### [Work to complete]
The records appear below. Set down exactly each line from the one that contains "requires some sort" through the last, both included.

### [Extracted entries]
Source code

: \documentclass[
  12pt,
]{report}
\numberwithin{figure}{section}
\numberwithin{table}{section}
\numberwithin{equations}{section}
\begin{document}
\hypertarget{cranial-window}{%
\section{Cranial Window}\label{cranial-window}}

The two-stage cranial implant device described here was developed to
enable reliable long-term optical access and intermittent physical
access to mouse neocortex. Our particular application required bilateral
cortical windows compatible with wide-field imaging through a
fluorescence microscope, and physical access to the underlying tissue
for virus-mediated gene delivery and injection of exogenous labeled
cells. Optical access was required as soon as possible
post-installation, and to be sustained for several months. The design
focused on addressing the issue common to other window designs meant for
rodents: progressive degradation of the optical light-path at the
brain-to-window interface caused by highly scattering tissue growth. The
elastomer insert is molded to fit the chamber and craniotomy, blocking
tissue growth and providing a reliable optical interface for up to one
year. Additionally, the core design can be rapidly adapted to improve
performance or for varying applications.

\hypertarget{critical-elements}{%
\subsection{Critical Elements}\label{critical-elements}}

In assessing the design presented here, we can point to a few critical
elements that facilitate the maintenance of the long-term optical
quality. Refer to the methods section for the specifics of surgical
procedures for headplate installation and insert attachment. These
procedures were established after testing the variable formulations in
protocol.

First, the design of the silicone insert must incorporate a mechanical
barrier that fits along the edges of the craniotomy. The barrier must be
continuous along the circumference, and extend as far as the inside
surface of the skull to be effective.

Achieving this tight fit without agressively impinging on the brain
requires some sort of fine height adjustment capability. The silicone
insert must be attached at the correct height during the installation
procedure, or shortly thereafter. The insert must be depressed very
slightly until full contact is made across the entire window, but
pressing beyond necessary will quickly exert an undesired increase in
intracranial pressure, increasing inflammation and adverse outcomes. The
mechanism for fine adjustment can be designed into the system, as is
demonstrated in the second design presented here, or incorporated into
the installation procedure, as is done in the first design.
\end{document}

### [Output below]
requires some sort of fine height adjustment capability. The silicone
insert must be attached at the correct height during the installation
procedure, or shortly thereafter. The insert must be depressed very
slightly until full contact is made across the entire window, but
pressing beyond necessary will quickly exert an undesired increase in
intracranial pressure, increasing inflammation and adverse outcomes. The
mechanism for fine adjustment can be designed into the system, as is
demonstrated in the second design presented here, or incorporated into
the installation procedure, as is done in the first design.
\end{document}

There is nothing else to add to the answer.